*LISTED ENTRIES*
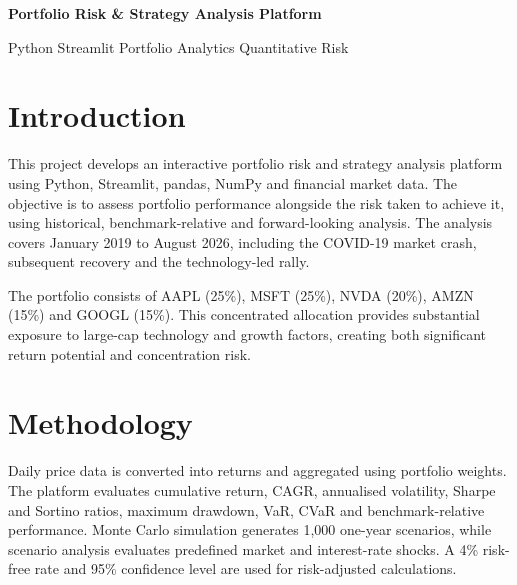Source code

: \documentclass[10pt,a4paper]{article}
\begin{document}
\begin{center}

{\Large \textbf{Portfolio Risk \& Strategy Analysis Platform}}

\vspace{2pt}

{\small
Python \textbar{} Streamlit \textbar{} Portfolio Analytics
\textbar{} Quantitative Risk
}

\end{center}

\vspace{-5pt}

\section{Introduction}

This project develops an interactive portfolio risk and strategy analysis platform using Python, Streamlit, pandas, NumPy and financial market data. The objective is to assess portfolio performance alongside the risk taken to achieve it, using historical, benchmark-relative and forward-looking analysis. The analysis covers January 2019 to August 2026, including the COVID-19 market crash, subsequent recovery and the technology-led rally.

The portfolio consists of AAPL (25\%), MSFT (25\%), NVDA (20\%), AMZN (15\%) and GOOGL (15\%). This concentrated allocation provides substantial exposure to large-cap technology and growth factors, creating both significant return potential and concentration risk.

\section{Methodology}

Daily price data is converted into returns and aggregated using portfolio weights. The platform evaluates cumulative return, CAGR, annualised volatility, Sharpe and Sortino ratios, maximum drawdown, VaR, CVaR and benchmark-relative performance. Monte Carlo simulation generates 1,000 one-year scenarios, while scenario analysis evaluates predefined market and interest-rate shocks. A 4\% risk-free rate and 95\% confidence level are used for risk-adjusted calculations.
\end{document}
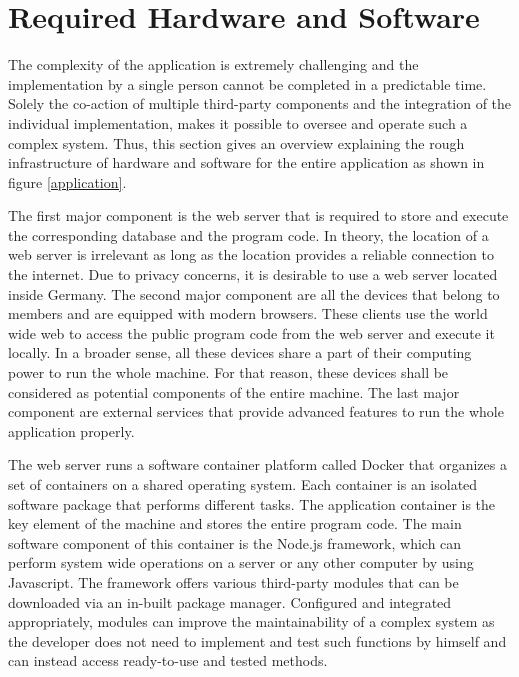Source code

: \documentclass[12pt,numbers=noenddot,parskip,bibliography=totocnumbered,listof=totocnumbered,draft]{scrreprt}
\begin{document}
\section{Required Hardware and Software}
The complexity of the application is extremely challenging and the implementation by a single person cannot be completed in a predictable time. Solely the co-action of multiple third-party components and the integration of the individual implementation, makes it possible to oversee and operate such a complex system. Thus, this section gives an overview explaining the rough infrastructure of hardware and software for the entire application as shown in figure \ref{application}.

The first major component is the web server that is required to store and execute the corresponding database and the program code. In theory, the location of a web server is irrelevant as long as the location provides a reliable connection to the internet. Due to privacy concerns, it is desirable to use a web server located inside Germany. The second major component are all the devices that belong to members and are equipped with modern browsers. These clients use the world wide web to access the public program code from the web server and execute it locally. In a broader sense, all these devices share a part of their computing power to run the whole machine. For that reason, these devices shall be considered as potential components of the entire machine. The last major component are external services that provide advanced features to run the whole application properly.

The web server runs a software container platform called \mbox{Docker} \citep{docker} that organizes a set of containers on a shared operating system. Each container is an isolated software package that performs different tasks. The application container is the key element of the machine and stores the entire program code. The main software component of this container is the \mbox{Node.js}\citep{nodejs} framework, which can perform system wide operations on a server or any other computer by using Javascript. The framework offers various third-party modules that can be downloaded via an in-built package manager. Configured and integrated appropriately, modules can improve the maintainability of a complex system as the developer does not need to implement and test such functions by himself and can instead access ready-to-use and tested methods. 
\end{document}
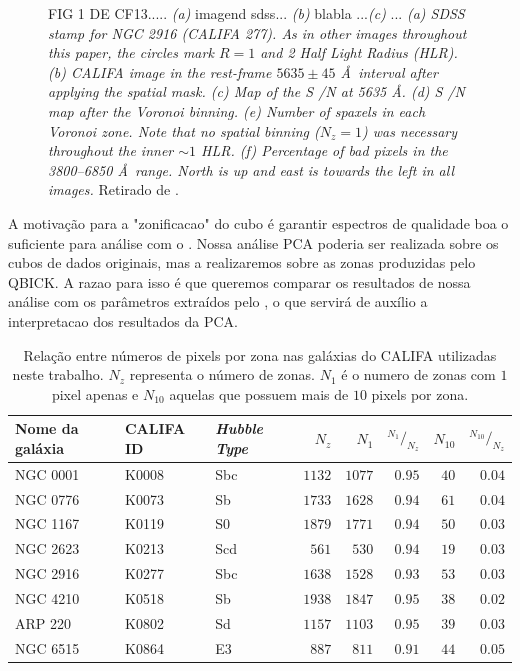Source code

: \begin{figure}
    \caption[\ojo]
    {\ojo FIG 1 DE CF13..... {\em (a)} imagend sdss... {\em (b)} blabla ...{\em (c)} ...
    {\em (a) SDSS stamp for NGC 2916 (CALIFA 277). As in other images throughout this paper, the circles mark $R = 1$
    and 2 Half Light Radius (HLR). (b) CALIFA image in the rest-frame $5635 \pm 45$ \AA\ interval after applying the
    spatial mask. (c) Map of the S /N at 5635 \AA. (d) S /N map after the Voronoi binning. (e) Number of spaxels in each
    Voronoi zone. Note that no spatial binning ($N_z = 1$) was necessary throughout the inner $\sim 1$ HLR. (f)
    Percentage of bad pixels in the 3800--6850 \AA\ range. North is up and east is towards the left in all images.}
    Retirado de \citet{!!!}.}
   	\label{fig:Fig1DeCF13}
\end{figure}

A motivação para a "zonificacao"  do cubo é garantir espectros de qualidade boa o suficiente para análise com o
\starlight. Nossa análise PCA poderia ser realizada sobre os cubos de dados originais, mas a realizaremos sobre as zonas
produzidas pelo QBICK. A razao para isso é que queremos comparar os resultados de nossa análise com os parâmetros
extraídos pelo \starlight, o que servirá de auxílio a interpretacao dos resultados da PCA.

\begin{table}
	\caption[Relação de pixels e zonas em algumas galáxias do CALIFA]
	{Relação entre números de pixels por zona nas galáxias do CALIFA utilizadas
	neste trabalho. $N_z$ representa o número de zonas. $N_1$ é o numero de zonas
	com $1$ pixel apenas e $N_{10}$ aquelas que possuem mais de $10$ pixels por
	zona.}
	\begin{tabular}{l l l r r r r r}
		Nome da galáxia & CALIFA ID & {\em Hubble Type} & $N_z$ & $N_{1}$ &
		${}^{N_1}/_{N_z}$ & $N_{10}$ & ${}^{N_{10}}/_{N_z}$
		\\
		\midrule
		NGC 0001 & K0008 & Sbc & $1132$ & $1077$ & $0.95$ & $40$ & $0.04$ \\
		NGC 0776 & K0073 & Sb & $1733$ & $1628$ & $0.94$ & $61$ & $0.04$ \\
		NGC 1167 & K0119 & S0 & $1879$ & $1771$ & $0.94$ & $50$ & $0.03$ \\
		NGC 2623 & K0213 & Scd & $561$ & $530$ & $0.94$ & $19$ & $0.03$ \\
		NGC 2916 & K0277 & Sbc & $1638$ & $1528$ & $0.93$ & $53$ & $0.03$ \\
		NGC 4210 & K0518 & Sb & $1938$ & $1847$ & $0.95$ & $38$ & $0.02$ \\
		ARP 220 & K0802 & Sd & $1157$ & $1103$ & $0.95$ & $39$ & $0.03$ \\
		NGC 6515 & K0864 & E3 & $887$ & $811$ & $0.91$ & $44$ & $0.05$ \\
	\end{tabular}
	\label{tab:pixelZones}
\end{table}

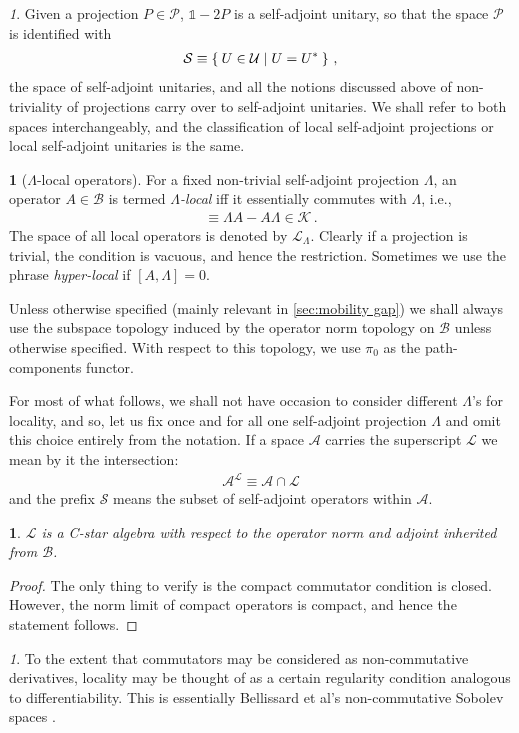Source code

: \documentclass[a4paper,10pt]{article}
\numberwithin{equation}{section}
\theoremstyle{plain}
\theoremstyle{plain}
\newtheorem{lem}[thm]{\protect\lemmaname}
\theoremstyle{plain}
\theoremstyle{plain}
\theoremstyle{plain}
\theoremstyle{remark}
\newtheorem{rem}[thm]{\protect\remarkname}
\theoremstyle{definition}
\newtheorem{defn}[thm]{\protect\definitionname}
\theoremstyle{plain}
\providecommand{\definitionname}{Definition}
\providecommand{\lemmaname}{Lemma}
\providecommand{\remarkname}{Remark}
\newcommand{\calA}{\mathcal{A}}
\newcommand{\calB}{\mathcal{B}}
\newcommand{\calU}{\mathcal{U}}
\newcommand{\calSU}{\mathcal{S}}
\newcommand{\calK}{\mathcal{K}}
\newcommand{\calL}{\mathcal{L}}
\newcommand{\calP}{\mathcal{P}}
\newcommand{\calS}{\mathcal{S}}
\newcommand{\Id}{\mathds{1}}
\newcommand{\eq}[1]{\begin{align*}#1\end{align*}}
\newcommand{\eql}[1]{\begin{align}#1\end{align}}
\begin{document}
	\begin{rem}\label{rem:connection between projections and self-adjoint unitaries}Given a projection $P\in\calP$, $\Id-2P$ is a self-adjoint unitary, so that the space $\calP$ is identified with \eq{\calSU\equiv\Set{U\in\calU|U=U^\ast}\,,} the space of self-adjoint unitaries, and all the notions discussed above of non-triviality of projections carry over to self-adjoint unitaries. We shall refer to both spaces interchangeably, and the classification of local self-adjoint projections or local self-adjoint unitaries is the same.
	\end{rem}
	
	
	\begin{defn}[$\Lambda$-local operators]\label{def:Lambda-local operators} For a fixed non-trivial self-adjoint projection $\Lambda$, an operator $A\in\calB$ is termed \emph{$\Lambda$-local} iff it essentially commutes with $\Lambda$, i.e., \eql{[\Lambda,A]\equiv\Lambda A-A\Lambda\in\calK\,.} The space of all local operators is denoted by $\calL_\Lambda$. Clearly if a projection is trivial, the condition is vacuous, and hence the restriction. Sometimes we use the phrase \emph{hyper-local} if $[A,\Lambda]=0$.
	\end{defn} 
	
	Unless otherwise specified (mainly relevant in \cref{sec:mobility gap}) we shall always use the subspace topology induced by the operator norm topology on $\calB$ unless otherwise specified. With respect to this topology, we use $\pi_0$ as the path-components functor. 
	
	For most of what follows, we shall not have occasion to consider different $\Lambda$'s for locality, and so, let us fix once and for all one self-adjoint projection $\Lambda$ and omit this choice entirely from the notation. If a space $\calA$ carries the superscript $\calL$ we mean by it the intersection: \eql{\calA^\calL \equiv \calA\cap\calL} and the prefix $\calS$ means the subset of self-adjoint operators within $\calA$.
	
	\begin{lem}
		$\calL$ is a C-star algebra with respect to the operator norm and adjoint inherited from $\calB$.
	\end{lem}
	\begin{proof}
		The only thing to verify is the compact commutator condition is closed. However, the norm limit of compact operators is compact, and hence the statement follows.
	\end{proof}
	\begin{rem}
		To the extent that commutators may be considered as non-commutative derivatives, locality may be thought of as a certain regularity condition analogous to differentiability. This is essentially Bellissard et al's non-commutative Sobolev spaces \cite{Bellissard_1994JMP....35.5373B}.
	\end{rem}
	
\end{document}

*TASK TO COMPLETE*
Look over the records above, and wherever a line contains the string "textbar", copy that line.

*SOLUTION FOR THIS PROBLEM*
Python \textbar{} Streamlit \textbar{} Portfolio Analytics
\textbar{} Quantitative Risk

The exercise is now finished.